• [WHAT IS EXPECTED]: Some lines in the entries contain the word "with". Copy all of them.

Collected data
· · · · ·

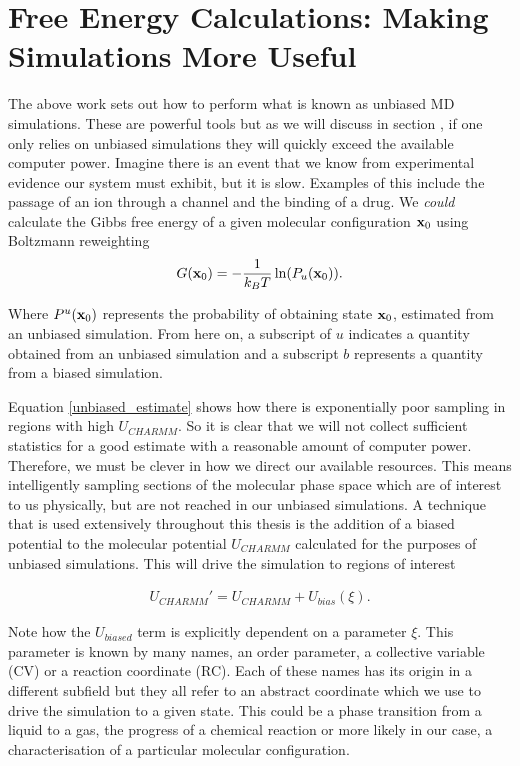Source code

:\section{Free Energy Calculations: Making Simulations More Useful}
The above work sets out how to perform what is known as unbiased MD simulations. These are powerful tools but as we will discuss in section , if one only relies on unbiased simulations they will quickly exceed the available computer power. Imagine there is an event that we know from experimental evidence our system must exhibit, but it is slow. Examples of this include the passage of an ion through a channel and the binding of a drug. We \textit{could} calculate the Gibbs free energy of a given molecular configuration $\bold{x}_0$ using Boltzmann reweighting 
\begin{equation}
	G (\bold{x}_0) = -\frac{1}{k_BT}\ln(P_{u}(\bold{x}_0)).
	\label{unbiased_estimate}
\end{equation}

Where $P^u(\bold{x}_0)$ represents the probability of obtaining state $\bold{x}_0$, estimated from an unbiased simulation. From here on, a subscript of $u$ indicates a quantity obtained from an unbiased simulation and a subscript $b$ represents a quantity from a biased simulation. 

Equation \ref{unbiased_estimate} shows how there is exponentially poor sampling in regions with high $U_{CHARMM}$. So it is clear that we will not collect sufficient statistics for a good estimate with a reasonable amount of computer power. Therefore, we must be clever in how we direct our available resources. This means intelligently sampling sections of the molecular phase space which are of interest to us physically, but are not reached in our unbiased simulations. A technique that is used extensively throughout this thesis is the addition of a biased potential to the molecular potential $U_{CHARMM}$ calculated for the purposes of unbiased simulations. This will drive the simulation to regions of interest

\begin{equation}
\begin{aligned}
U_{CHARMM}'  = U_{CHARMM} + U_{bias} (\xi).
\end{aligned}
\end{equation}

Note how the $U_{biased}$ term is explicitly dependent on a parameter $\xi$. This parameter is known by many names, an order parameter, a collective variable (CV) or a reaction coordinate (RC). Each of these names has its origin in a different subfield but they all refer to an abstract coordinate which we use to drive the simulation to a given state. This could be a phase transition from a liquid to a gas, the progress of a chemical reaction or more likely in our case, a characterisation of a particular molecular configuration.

· · · · ·

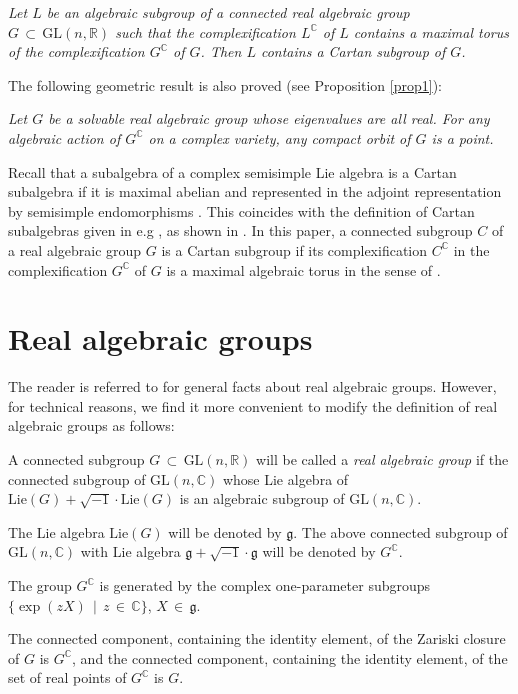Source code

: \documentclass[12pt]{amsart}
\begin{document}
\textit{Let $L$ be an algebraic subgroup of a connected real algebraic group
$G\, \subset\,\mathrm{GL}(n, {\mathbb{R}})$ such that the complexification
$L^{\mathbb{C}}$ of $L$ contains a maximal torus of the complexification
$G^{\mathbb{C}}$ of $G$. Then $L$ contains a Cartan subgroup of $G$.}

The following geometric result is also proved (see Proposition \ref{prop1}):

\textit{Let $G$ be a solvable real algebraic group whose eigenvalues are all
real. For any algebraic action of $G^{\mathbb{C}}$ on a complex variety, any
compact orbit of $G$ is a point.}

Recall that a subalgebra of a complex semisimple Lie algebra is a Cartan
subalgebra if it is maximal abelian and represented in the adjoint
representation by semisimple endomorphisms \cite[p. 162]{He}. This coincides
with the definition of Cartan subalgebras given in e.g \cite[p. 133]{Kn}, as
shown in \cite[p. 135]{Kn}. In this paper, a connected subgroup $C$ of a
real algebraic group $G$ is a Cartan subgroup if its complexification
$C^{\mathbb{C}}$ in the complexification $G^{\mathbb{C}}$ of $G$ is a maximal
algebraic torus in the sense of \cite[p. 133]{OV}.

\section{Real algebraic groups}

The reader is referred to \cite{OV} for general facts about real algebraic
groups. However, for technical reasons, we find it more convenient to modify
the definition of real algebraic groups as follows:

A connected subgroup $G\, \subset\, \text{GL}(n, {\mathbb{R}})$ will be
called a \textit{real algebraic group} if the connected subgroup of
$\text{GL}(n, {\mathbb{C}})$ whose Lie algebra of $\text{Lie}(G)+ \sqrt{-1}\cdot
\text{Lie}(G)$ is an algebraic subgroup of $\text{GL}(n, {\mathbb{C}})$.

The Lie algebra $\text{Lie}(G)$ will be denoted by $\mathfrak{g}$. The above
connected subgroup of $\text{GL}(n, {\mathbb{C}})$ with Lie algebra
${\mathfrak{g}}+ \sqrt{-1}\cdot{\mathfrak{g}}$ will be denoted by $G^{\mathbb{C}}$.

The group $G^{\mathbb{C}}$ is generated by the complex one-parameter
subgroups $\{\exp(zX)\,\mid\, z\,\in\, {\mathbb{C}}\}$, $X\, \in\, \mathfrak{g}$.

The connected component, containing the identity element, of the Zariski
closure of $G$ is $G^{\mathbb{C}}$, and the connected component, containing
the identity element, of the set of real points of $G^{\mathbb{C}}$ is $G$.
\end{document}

· · · · ·

• [RESPONSE TO THIS TASK]:
Equation \ref{unbiased_estimate} shows how there is exponentially poor sampling in regions with high $U_{CHARMM}$. So it is clear that we will not collect sufficient statistics for a good estimate with a reasonable amount of computer power. Therefore, we must be clever in how we direct our available resources. This means intelligently sampling sections of the molecular phase space which are of interest to us physically, but are not reached in our unbiased simulations. A technique that is used extensively throughout this thesis is the addition of a biased potential to the molecular potential $U_{CHARMM}$ calculated for the purposes of unbiased simulations. This will drive the simulation to regions of interest
with the definition of Cartan subalgebras given in e.g \cite[p. 133]{Kn}, as
connected subgroup of $\text{GL}(n, {\mathbb{C}})$ with Lie algebra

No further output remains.